ENTRIES SUPPLIED: Begin
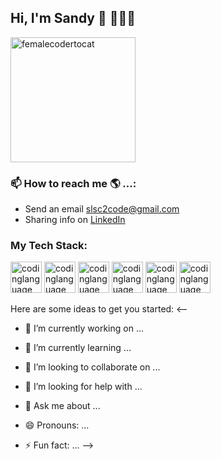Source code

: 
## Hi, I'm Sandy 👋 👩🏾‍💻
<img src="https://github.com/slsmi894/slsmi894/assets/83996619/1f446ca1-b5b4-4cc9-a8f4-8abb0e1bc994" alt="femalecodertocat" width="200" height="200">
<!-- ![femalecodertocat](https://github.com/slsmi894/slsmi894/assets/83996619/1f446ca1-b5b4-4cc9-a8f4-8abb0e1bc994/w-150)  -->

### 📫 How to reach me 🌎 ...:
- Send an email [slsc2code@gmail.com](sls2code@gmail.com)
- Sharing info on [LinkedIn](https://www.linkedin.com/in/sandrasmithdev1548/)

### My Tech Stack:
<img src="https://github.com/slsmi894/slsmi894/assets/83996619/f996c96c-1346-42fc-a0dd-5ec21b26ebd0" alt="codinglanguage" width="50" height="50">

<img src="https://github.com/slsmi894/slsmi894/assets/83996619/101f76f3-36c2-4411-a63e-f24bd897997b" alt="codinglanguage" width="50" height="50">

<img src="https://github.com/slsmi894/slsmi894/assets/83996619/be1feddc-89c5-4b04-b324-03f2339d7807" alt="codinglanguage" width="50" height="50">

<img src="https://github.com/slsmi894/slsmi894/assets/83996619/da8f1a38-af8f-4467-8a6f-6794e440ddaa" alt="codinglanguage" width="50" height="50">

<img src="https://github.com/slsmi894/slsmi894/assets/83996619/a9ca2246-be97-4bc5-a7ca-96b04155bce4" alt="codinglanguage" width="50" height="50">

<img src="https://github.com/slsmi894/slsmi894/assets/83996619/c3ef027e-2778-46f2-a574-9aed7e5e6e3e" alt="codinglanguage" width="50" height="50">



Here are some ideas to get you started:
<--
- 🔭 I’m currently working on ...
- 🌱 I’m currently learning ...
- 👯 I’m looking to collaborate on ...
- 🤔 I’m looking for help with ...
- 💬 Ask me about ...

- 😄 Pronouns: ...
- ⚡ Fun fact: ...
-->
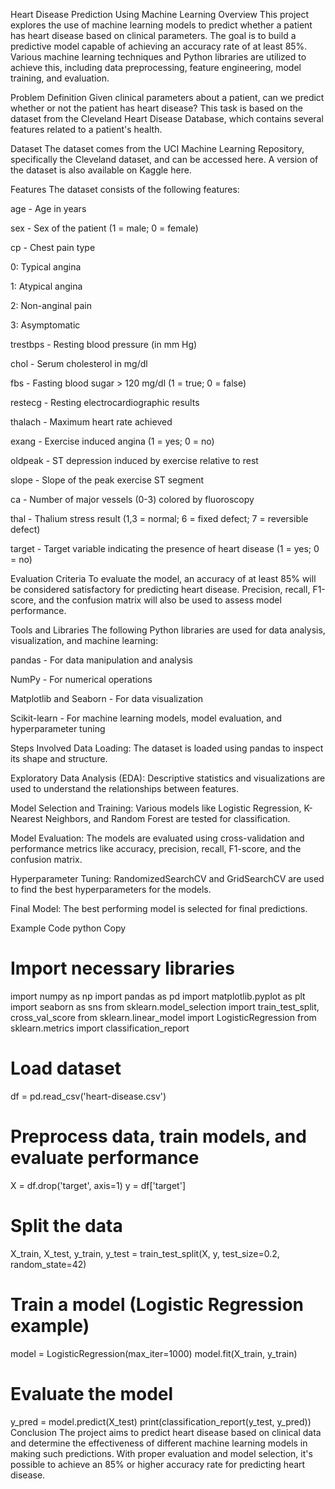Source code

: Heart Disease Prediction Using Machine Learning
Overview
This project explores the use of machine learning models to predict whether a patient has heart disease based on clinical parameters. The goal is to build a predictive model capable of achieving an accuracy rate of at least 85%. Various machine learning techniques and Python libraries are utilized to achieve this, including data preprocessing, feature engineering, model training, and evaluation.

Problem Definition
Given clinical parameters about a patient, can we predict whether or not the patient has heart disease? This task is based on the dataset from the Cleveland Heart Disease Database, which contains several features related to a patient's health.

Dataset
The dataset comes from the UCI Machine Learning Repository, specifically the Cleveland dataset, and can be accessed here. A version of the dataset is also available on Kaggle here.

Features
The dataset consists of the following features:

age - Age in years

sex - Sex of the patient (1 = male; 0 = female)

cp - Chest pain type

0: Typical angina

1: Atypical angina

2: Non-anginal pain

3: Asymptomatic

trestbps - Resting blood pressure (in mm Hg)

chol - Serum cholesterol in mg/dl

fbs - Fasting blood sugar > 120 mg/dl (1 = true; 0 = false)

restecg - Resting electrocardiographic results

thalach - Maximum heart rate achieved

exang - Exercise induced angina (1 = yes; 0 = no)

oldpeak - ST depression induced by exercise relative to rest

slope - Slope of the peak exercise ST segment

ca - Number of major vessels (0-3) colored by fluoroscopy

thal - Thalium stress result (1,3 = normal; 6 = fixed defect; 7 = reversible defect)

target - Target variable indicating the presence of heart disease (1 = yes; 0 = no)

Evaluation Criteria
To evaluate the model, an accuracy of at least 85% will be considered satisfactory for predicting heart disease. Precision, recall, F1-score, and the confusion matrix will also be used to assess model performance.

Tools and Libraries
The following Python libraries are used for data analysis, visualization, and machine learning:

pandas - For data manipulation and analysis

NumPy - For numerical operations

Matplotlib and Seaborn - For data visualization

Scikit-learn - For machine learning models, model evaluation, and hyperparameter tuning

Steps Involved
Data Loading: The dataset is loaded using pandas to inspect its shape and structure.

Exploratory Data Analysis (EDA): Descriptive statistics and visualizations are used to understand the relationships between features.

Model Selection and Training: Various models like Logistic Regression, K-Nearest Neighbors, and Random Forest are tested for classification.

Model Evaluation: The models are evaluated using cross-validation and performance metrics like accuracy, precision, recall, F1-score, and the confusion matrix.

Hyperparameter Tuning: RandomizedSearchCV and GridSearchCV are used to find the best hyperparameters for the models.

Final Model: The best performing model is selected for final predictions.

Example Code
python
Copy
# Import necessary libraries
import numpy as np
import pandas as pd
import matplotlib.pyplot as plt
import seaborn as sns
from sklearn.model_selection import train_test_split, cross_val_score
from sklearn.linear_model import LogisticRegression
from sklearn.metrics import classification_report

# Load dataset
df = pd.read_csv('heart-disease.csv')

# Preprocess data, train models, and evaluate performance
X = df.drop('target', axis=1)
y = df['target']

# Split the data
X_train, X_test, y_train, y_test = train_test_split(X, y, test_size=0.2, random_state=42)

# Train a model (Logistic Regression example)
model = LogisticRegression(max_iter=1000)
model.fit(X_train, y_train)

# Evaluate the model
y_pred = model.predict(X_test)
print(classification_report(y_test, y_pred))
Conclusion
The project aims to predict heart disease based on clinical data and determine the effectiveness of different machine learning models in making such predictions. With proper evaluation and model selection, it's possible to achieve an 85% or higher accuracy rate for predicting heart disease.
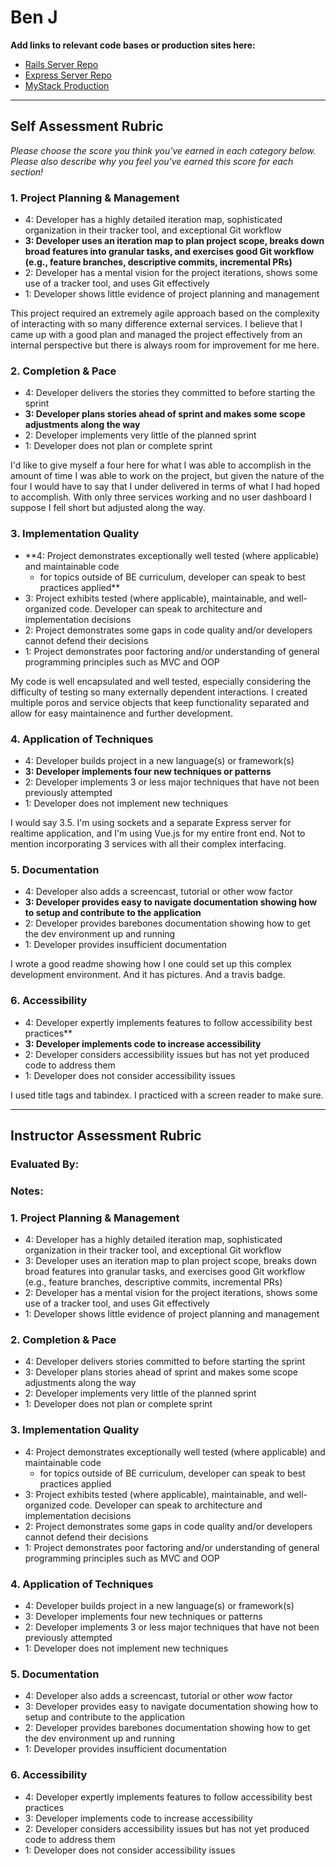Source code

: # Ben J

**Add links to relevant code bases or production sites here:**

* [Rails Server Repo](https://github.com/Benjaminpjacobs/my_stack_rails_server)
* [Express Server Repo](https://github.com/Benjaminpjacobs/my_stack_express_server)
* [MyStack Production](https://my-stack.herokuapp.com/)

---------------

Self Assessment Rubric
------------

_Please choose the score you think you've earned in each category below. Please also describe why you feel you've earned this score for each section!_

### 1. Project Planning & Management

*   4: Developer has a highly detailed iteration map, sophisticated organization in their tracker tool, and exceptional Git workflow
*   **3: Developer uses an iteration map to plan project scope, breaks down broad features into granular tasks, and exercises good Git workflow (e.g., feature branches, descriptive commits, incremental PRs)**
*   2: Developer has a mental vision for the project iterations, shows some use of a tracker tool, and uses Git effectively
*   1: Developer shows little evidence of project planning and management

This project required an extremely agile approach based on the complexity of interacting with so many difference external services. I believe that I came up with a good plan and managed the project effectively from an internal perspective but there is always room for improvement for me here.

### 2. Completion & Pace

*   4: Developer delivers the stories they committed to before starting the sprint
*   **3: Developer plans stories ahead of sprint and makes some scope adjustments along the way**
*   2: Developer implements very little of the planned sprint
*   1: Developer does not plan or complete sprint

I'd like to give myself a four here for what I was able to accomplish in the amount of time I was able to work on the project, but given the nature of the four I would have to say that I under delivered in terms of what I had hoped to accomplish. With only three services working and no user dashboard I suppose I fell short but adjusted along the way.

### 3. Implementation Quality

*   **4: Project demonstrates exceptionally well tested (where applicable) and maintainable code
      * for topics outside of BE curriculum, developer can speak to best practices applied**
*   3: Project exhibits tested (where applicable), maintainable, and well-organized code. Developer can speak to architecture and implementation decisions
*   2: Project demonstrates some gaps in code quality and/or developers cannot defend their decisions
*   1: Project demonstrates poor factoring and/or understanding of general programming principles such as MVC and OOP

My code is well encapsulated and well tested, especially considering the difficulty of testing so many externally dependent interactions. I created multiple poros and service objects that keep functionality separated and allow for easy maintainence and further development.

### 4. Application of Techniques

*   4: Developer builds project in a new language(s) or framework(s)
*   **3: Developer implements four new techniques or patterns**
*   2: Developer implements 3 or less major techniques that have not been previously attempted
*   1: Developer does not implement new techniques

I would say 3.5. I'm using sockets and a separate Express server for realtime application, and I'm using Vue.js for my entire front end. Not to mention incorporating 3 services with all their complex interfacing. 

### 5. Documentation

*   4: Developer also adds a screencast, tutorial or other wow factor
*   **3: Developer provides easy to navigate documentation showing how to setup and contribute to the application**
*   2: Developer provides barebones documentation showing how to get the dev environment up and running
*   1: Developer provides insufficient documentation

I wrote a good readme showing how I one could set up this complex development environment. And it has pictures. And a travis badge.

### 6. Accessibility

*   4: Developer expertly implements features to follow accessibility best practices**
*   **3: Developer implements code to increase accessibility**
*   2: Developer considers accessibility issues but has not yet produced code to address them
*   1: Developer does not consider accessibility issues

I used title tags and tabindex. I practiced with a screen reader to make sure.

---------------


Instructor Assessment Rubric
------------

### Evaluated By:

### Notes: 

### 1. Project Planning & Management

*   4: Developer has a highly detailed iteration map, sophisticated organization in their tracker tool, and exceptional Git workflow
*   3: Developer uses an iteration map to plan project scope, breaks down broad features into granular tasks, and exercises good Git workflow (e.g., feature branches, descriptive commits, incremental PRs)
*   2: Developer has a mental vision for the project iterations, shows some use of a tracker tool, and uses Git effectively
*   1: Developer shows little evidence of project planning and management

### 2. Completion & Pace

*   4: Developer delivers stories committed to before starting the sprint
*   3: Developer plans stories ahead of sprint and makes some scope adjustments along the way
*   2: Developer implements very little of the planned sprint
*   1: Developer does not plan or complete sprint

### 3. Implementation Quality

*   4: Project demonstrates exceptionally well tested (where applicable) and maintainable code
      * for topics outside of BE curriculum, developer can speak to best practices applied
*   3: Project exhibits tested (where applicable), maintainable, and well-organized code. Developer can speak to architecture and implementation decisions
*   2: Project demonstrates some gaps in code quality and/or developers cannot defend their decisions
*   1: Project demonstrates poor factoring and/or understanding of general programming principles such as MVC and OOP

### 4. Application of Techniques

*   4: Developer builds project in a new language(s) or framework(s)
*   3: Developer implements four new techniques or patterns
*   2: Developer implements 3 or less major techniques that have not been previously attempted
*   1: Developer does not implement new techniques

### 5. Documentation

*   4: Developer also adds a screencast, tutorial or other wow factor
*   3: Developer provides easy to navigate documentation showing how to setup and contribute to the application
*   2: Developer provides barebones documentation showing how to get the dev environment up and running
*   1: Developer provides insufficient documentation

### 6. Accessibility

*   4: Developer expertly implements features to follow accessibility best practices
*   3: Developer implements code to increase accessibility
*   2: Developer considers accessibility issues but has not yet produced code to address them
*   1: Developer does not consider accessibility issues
ENTRIES SUPPLIED: End
All lines above containing the string "incremental": copy each one.

*   **3: Developer uses an iteration map to plan project scope, breaks down broad features into granular tasks, and exercises good Git workflow (e.g., feature branches, descriptive commits, incremental PRs)**
*   3: Developer uses an iteration map to plan project scope, breaks down broad features into granular tasks, and exercises good Git workflow (e.g., feature branches, descriptive commits, incremental PRs)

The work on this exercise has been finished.